**WHAT YOU SHOULD DO**
Each line of the data has to be retyped exactly as it is.

**DATA SUPPLIED**
┄┄┄┄┄┄┄┄┄┄

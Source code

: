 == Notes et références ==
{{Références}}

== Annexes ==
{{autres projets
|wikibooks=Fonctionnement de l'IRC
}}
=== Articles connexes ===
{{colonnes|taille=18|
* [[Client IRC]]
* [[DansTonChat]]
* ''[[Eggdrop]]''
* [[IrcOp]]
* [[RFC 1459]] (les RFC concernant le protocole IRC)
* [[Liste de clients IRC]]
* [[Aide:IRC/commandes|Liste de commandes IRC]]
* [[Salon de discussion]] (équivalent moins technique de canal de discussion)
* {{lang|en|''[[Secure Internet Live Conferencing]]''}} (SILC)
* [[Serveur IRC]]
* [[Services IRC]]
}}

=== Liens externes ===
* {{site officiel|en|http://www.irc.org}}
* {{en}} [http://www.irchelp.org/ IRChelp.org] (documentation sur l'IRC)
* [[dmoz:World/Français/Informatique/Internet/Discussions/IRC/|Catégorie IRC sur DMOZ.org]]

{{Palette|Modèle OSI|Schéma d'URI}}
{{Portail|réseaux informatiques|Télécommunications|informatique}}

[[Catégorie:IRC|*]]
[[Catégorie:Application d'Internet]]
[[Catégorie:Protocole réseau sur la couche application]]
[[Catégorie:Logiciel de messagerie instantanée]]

┄┄┄┄┄┄┄┄┄┄

**ANSWER SPACE**
Source code

: == Notes et références ==
{{Références}}

== Annexes ==
{{autres projets
|wikibooks=Fonctionnement de l'IRC
}}
=== Articles connexes ===
{{colonnes|taille=18|
* [[Client IRC]]
* [[DansTonChat]]
* ''[[Eggdrop]]''
* [[IrcOp]]
* [[RFC 1459]] (les RFC concernant le protocole IRC)
* [[Liste de clients IRC]]
* [[Aide:IRC/commandes|Liste de commandes IRC]]
* [[Salon de discussion]] (équivalent moins technique de canal de discussion)
* {{lang|en|''[[Secure Internet Live Conferencing]]''}} (SILC)
* [[Serveur IRC]]
* [[Services IRC]]
}}

=== Liens externes ===
* {{site officiel|en|http://www.irc.org}}
* {{en}} [http://www.irchelp.org/ IRChelp.org] (documentation sur l'IRC)
* [[dmoz:World/Français/Informatique/Internet/Discussions/IRC/|Catégorie IRC sur DMOZ.org]]

{{Palette|Modèle OSI|Schéma d'URI}}
{{Portail|réseaux informatiques|Télécommunications|informatique}}

[[Catégorie:IRC|*]]
[[Catégorie:Application d'Internet]]
[[Catégorie:Protocole réseau sur la couche application]]
[[Catégorie:Logiciel de messagerie instantanée]]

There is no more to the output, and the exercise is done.